Is it simply a matter of adjusting our attitudes by living with a “novel” use of information long enough? Or are we slowly boiling to death?

HBR concludes there’s usually a rationale explanation for the creepiness and that it’s not really creepy in the long run. I’m not suer I agree with all of the author’s examples. Take location data. Before cell phones, you had to be visually tracked. Now, we just monitor your cell phone’s location and can do it for every American at the same time all the time. Americans have never liked having their location being tracked 24/7, whether it’s the government or a private entity. This isn’t a “novel” use of information. Sure there are services delivered that are dependent on know our location, but how many of us think through the ramifications of being on the radar screen 24/7. How many of us understand when that is occurring?
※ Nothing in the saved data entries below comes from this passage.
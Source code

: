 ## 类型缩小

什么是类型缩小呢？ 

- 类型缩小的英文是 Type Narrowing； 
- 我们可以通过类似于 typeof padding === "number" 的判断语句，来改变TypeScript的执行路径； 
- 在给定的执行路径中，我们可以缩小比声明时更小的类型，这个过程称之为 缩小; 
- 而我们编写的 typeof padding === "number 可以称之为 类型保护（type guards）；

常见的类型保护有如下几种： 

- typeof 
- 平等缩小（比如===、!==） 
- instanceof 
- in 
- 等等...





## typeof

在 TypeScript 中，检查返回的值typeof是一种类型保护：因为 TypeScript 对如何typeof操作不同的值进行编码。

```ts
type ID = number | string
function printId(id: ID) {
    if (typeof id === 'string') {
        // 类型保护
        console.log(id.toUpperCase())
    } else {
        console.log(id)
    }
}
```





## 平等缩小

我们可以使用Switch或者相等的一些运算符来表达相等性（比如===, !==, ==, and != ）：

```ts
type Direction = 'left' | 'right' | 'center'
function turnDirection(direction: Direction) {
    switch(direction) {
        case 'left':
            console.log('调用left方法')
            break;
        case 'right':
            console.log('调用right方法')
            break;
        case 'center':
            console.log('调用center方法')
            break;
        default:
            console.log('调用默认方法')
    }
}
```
Much “novel” use of information is really “novel” use of technology. It’s generally new ways of doing the same old thing- separating us from our money. That’s not a bad thing- we are a consumer economy. And I like “stuff” as much as the next person, but let’s call a spade a spade.

2 thoughts on “HBR Discusses Privacy and Creepy in the Business Context

  1. Everything we do is done within a context. When I whisper a secret in your ear, the context suggests that you shouldn’t turn around and shout it to the room. Unfortunately, technology is changing the context faster than our preconceived notions. Where it was once costly to track our every move, and we expected that it wouldn’t be done because it was costly, it is no longer costly and our expectations must change (but haven’t yet). Until we undergo a paradigm shift in thinking, we will continue to have conflicts between our expectations and understandings of the context and reality.